2. Description of the Prior Art
Snap action switches are known in the prior art and these switch
mechanisms rely on the use of detents or overcenter positioning to
obtain a snap action mechanism. The disadvantage of detents and
overcenter positioning is that a significant area under the switch
actuator is occupied by the switch mechanism itself. Thus, a
minimal area is available for the electrical contacts, unless a
fairly high profile switch housing is used. This is especially true
of the more complex snap action switch mechanisms. Additionally,
snap action switch mechanism designs are specialized and not easily
adapted to provide other than a snap action function.
Accordingly, the object of the invention is to provide a simple
snap action switch mechanism capable of being mounted in a low
profile switch housing in order to avoid the problems
indicated.
Another object of the invention is to provide a switch mechanism
that can be easily adapted to perform other functions. Whereas a
basic snap action switch mechanism is disclosed, it is easily
modified to provide a momentary operate switch mechanism, or a
preferred position snap action switch mechanism which requires the
application of a greater force on the switch actuator to operate
the switch in one direction than the other.
SUMMARY OF THE INVENTION
The general object and additional related objectives are achieved
in accordance with the principles of the invention by the disclosed
switch mechanism consisting of two toggle arm type linkages
connected to a switch actuator powered by a dual torsion bar
spring, each linkage working in opposition to the other. The
arrangement of the toggle arms is such that although the forces
obtainable from each of the two torsion bar spring arms are equal
in magnitude, the direction of the forces applied to the two
opposing toggle arms as well as the effective lever ratio of the
two opposing toggle arms change continually as the switch actuator
is rotated about its pivot point. Thus, a net resultant force is
exerted on the switch actuator, locating the associated switch
mechanism in either of two stable positions with the net resultant
force being equal to the difference between the forces obtained
from the two torsion bar spring arms and applied by their
respective toggle arms to the switch actuator.

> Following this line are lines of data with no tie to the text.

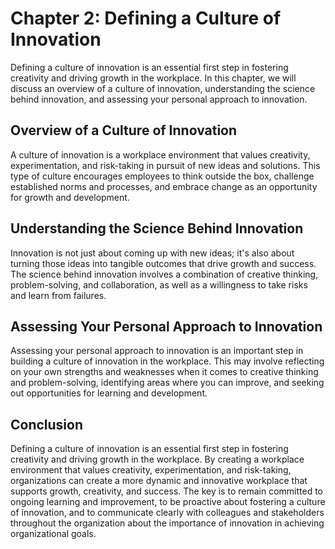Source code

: Chapter 2: Defining a Culture of Innovation
===========================================

Defining a culture of innovation is an essential first step in fostering creativity and driving growth in the workplace. In this chapter, we will discuss an overview of a culture of innovation, understanding the science behind innovation, and assessing your personal approach to innovation.

Overview of a Culture of Innovation
-----------------------------------

A culture of innovation is a workplace environment that values creativity, experimentation, and risk-taking in pursuit of new ideas and solutions. This type of culture encourages employees to think outside the box, challenge established norms and processes, and embrace change as an opportunity for growth and development.

Understanding the Science Behind Innovation
-------------------------------------------

Innovation is not just about coming up with new ideas; it's also about turning those ideas into tangible outcomes that drive growth and success. The science behind innovation involves a combination of creative thinking, problem-solving, and collaboration, as well as a willingness to take risks and learn from failures.

Assessing Your Personal Approach to Innovation
----------------------------------------------

Assessing your personal approach to innovation is an important step in building a culture of innovation in the workplace. This may involve reflecting on your own strengths and weaknesses when it comes to creative thinking and problem-solving, identifying areas where you can improve, and seeking out opportunities for learning and development.

Conclusion
----------

Defining a culture of innovation is an essential first step in fostering creativity and driving growth in the workplace. By creating a workplace environment that values creativity, experimentation, and risk-taking, organizations can create a more dynamic and innovative workplace that supports growth, creativity, and success. The key is to remain committed to ongoing learning and improvement, to be proactive about fostering a culture of innovation, and to communicate clearly with colleagues and stakeholders throughout the organization about the importance of innovation in achieving organizational goals.
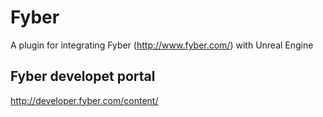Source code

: # Fyber
A plugin for integrating Fyber (http://www.fyber.com/) with Unreal Engine

## Fyber developet portal
http://developer.fyber.com/content/
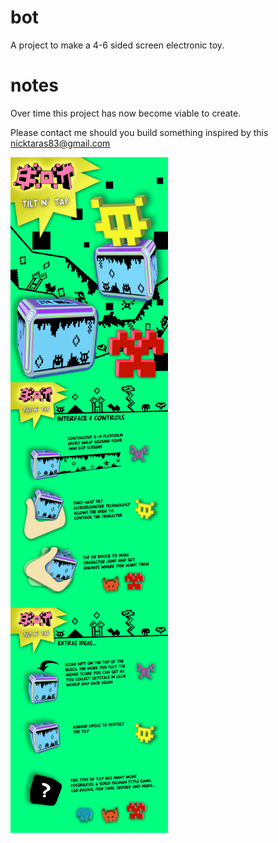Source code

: # bot
A project to make a 4-6 sided screen electronic toy.

# notes

Over time this project has now become viable to create. 

Please contact me should you build something inspired by this nicktaras83@gmail.com

<div style="display: grid; width: 50%; justify-content: center;">

  <img src="https://raw.githubusercontent.com/nicktaras/bot/main/1.jpg">

  <img src="https://raw.githubusercontent.com/nicktaras/bot/main/2.jpg">

  <img src="https://raw.githubusercontent.com/nicktaras/bot/main/3.jpg">

<div>
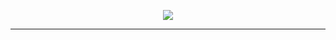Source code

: <div align='center'>
	<p>
		<img src='https://github.com/iamstrawberry/website1/blob/65c44fb5c9e514b6d2a285c9d51e39ca5ae3d49e/assets/media/iamstrawberry.png'><hr>
	</p>
	<p>
		<img src'https://github-readme-stats-git-masterrstaa-rickstaa.vercel.app/api?username=iamstrawberry&show_icons=true&theme=transparent'>
	</p>
</div>
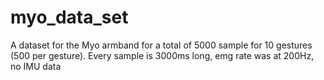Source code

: # myo_data_set
A dataset for the Myo armband for a total of 5000 sample for 10 gestures (500 per gesture). Every sample is 3000ms long, emg rate was at 200Hz, no IMU data

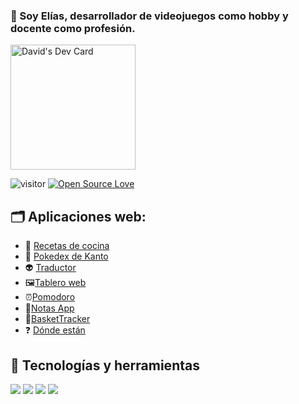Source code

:### 👋 Soy Elías, desarrollador de videojuegos como hobby y docente como profesión.
<a href="https://app.daily.dev/david50"><img src="https://api.daily.dev/devcards/647eb5fc0c1d42ce9566b3627132c513.png?r=vlj" width="200" alt="David's Dev Card"/></a>  


![visitor](https://visitor-badge.laobi.icu/badge?page_id=Elias-MN.Elias-MN)
[![Open Source Love](https://badges.frapsoft.com/os/v1/open-source.svg?v=102)](https://github.com/ellerbrock/open-source-badge/)

## 🗂️ Aplicaciones web:

- 🍔 [Recetas de cocina][ComidaAPI]
- 🐲 [Pokedex de Kanto][PokedexAPI]
- 👽 [Traductor][Traductor]
- 🖼[Tablero web][Tablero]
- ⏰[Pomodoro][Pomodoro]
- 📝[Notas App][NotasApp]
- 🏀[BasketTracker][BasketTracker]
- ❓ [Dónde están][DondeEstan]



<!-- LINKS -->
[ComidaAPI]: https://elias-mn.github.io/ComidaAPI/
[PokedexAPI]: https://elias-mn.github.io/PokedexKanto/
[Traductor]: https://elias-mn.github.io/Traductor/
[Tablero]: https://elias-mn.github.io/Tablero/
[Pomodoro]: https://elias-mn.github.io/Pomodoro/
[NotasApp]: https://elias-mn.github.io/NotasApp/
[BasketTracker]: https://elias-mn.github.io/Basket-Tracker/
[DondeEstan]: https://elias-mn.github.io/DondeEstan/

## 🔧 Tecnologías y herramientas

![](https://img.shields.io/badge/OS-Linux-informational?style=flat&logo=linux&logoColor=white&color=6aa6f8)
![](https://img.shields.io/badge/Editor-VS_Code-informational?style=flat&logo=visual-studio-code&logoColor=white&color=6aa6f8)
![](https://img.shields.io/badge/Code-JavaScript-informational?style=flat&logo=javascript&logoColor=white&color=6aa6f8)
![](https://img.shields.io/badge/Shell-Bash-informational?style=flat&logo=gnu-bash&logoColor=white&color=6aa6f8)
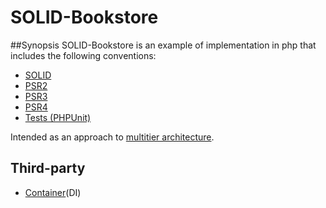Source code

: # SOLID-Bookstore
##Synopsis
SOLID-Bookstore is an example of implementation in php that includes the following conventions:

- [SOLID](https://en.wikipedia.org/wiki/SOLID_(object-oriented_design))
- [PSR2](https://github.com/php-fig/fig-standards/blob/master/accepted/PSR-2-coding-style-guide.md)
- [PSR3](https://github.com/php-fig/fig-standards/blob/master/accepted/PSR-3-logger-interface.md)
- [PSR4](http://www.php-fig.org/psr/psr-4/)
- [Tests (PHPUnit)](https://phpunit.de/)

Intended as an approach to [multitier architecture](https://en.wikipedia.org/wiki/Multitier_architecture).

## Third-party
- [Container](http://container.thephpleague.com/)(DI)

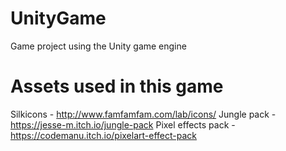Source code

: # UnityGame
Game project using the Unity game engine

# Assets used in this game
Silkicons - http://www.famfamfam.com/lab/icons/
Jungle pack - https://jesse-m.itch.io/jungle-pack
Pixel effects pack - https://codemanu.itch.io/pixelart-effect-pack
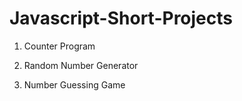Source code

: # Javascript-Short-Projects

1. Counter Program

2. Random Number Generator

3. Number Guessing Game

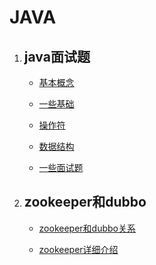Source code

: ﻿# JAVA

 1. ## java面试题
 
    * [基本概念](./interview/1.md)

    * [一些基础](./interview/2.md)

    * [操作符](./interview/3.md)

    * [数据结构](./interview/4.md)

    * [一些面试题](./interview/5.md)
 2. ## zookeeper和dubbo
 
    * [zookeeper和dubbo关系](zk.md)
    
    * [zookeeper详细介绍](http://mp.weixin.qq.com/s?__biz=MzI4OTU3ODk3NQ==&mid=2247484252&idx=1&sn=50241242b7e02695474e49d092339ac1&chksm=ec2c49ecdb5bc0fa839f49eee59607b7fdd52eb637b145ad08a32da7b197cb9c71e77c558198&mpshare=1&scene=23&srcid=0803g3OT8RX5S4Skm7srlanW#rd)

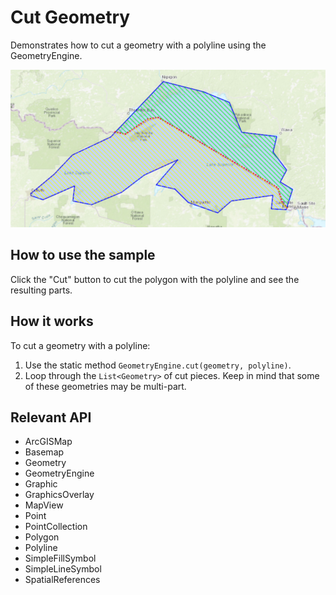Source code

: <h1>Cut Geometry</h1>

<p>Demonstrates how to cut a geometry with a polyline using the GeometryEngine.</p>

<p><img src="CutGeometry.png"/></p>

<h2>How to use the sample</h2>

<p>Click the "Cut" button to cut the polygon with the polyline and see the resulting parts.</p>

<h2>How it works</h2>

<p>To cut a geometry with a polyline:</p>

<ol>
    <li>Use the static method <code>GeometryEngine.cut(geometry, polyline)</code>.</li>
    <li>Loop through the <code>List&lt;Geometry&gt;</code> of cut pieces. Keep in mind that some of these geometries may
     be multi-part.</code>
</ol>

<h2>Relevant API</h2>

<ul>
    <li>ArcGISMap</li>
    <li>Basemap</li>
    <li>Geometry</li>
    <li>GeometryEngine</li>
    <li>Graphic</li>
    <li>GraphicsOverlay</li>
    <li>MapView</li>
    <li>Point</li>
    <li>PointCollection</li>
    <li>Polygon</li>
    <li>Polyline</li>
    <li>SimpleFillSymbol</li>
    <li>SimpleLineSymbol</li>
    <li>SpatialReferences</li>
</ul>
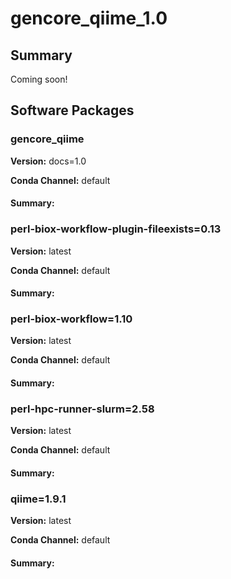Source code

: # gencore_qiime_1.0
## Summary

Coming soon!

## Software Packages

### gencore_qiime
**Version:** docs=1.0

**Conda Channel:** default

#### Summary:




### perl-biox-workflow-plugin-fileexists=0.13
**Version:** latest

**Conda Channel:** default

#### Summary:




### perl-biox-workflow=1.10
**Version:** latest

**Conda Channel:** default

#### Summary:




### perl-hpc-runner-slurm=2.58
**Version:** latest

**Conda Channel:** default

#### Summary:




### qiime=1.9.1
**Version:** latest

**Conda Channel:** default

#### Summary:




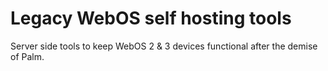 # Legacy WebOS self hosting tools

Server side tools to keep WebOS 2 & 3 devices functional after the demise of Palm.
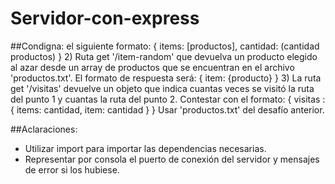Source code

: # Servidor-con-express

##Condigna:
el siguiente formato: { items: [productos], cantidad: (cantidad productos) }
2) Ruta get '/item-random' que devuelva un producto elegido al azar desde un array de 
productos que se encuentran en el archivo 'productos.txt'. El formato de respuesta 
será: { item: {producto} }
3) La ruta get '/visitas' devuelve un objeto que indica cuantas veces se visitó la ruta del 
punto 1 y cuantas la ruta del punto 2. Contestar con el formato: { visitas : { items: 
cantidad, item: cantidad } }
Usar 'productos.txt' del desafío anterior.

 
##Aclaraciones:
- Utilizar import para importar las dependencias necesarias.
- Representar por consola el puerto de conexión del servidor y mensajes de error si los 
hubiese.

BRIEF DESCRIPTION OF THE DRAWING
FIG. 1 is a cross section view of the snap action switch mechanism
assembly with the switch actuator located midway between the two
stable positions;
FIG. 2 is a cross section view of the snap action switch mechanism
assembly shown in FIG. 1 while the switch actuator is located in
one of the two stable positions;
FIG. 3 is a force diagram of the snap action switch mechanism shown
in FIG. 2; and
FIG. 4 is a sketch in front perspective view of the snap action
switch mechanism mounted in a housing.
DESCRIPTION OF THE PREFERRED EMBODIMENT
As shown in FIG. 1, the snap action switch mechanism of this
invention is mounted in a somewhat rectangular low profile fixed
housing 100. Mounted in and attached to fixed housing 100 is
vertical frame element 103 which supports pivot pin 104 that serves
as a pivotal mount for rocker type switch actuator 105. Toggle arms
106 and 107 are pivotally attached to switch actuator 105 by means
of pivot pins 114 and 115, one on either side of and equidistant
from pivot pin 104. Toggle arms 106 and 107 are mounted in
opposition to each other in that a force applied to the end of one
toggle arm will tend to rotate switch actuator 105 in a direction
opposite that caused by a duplicate force applied to the
corresponding end of the other toggle arm.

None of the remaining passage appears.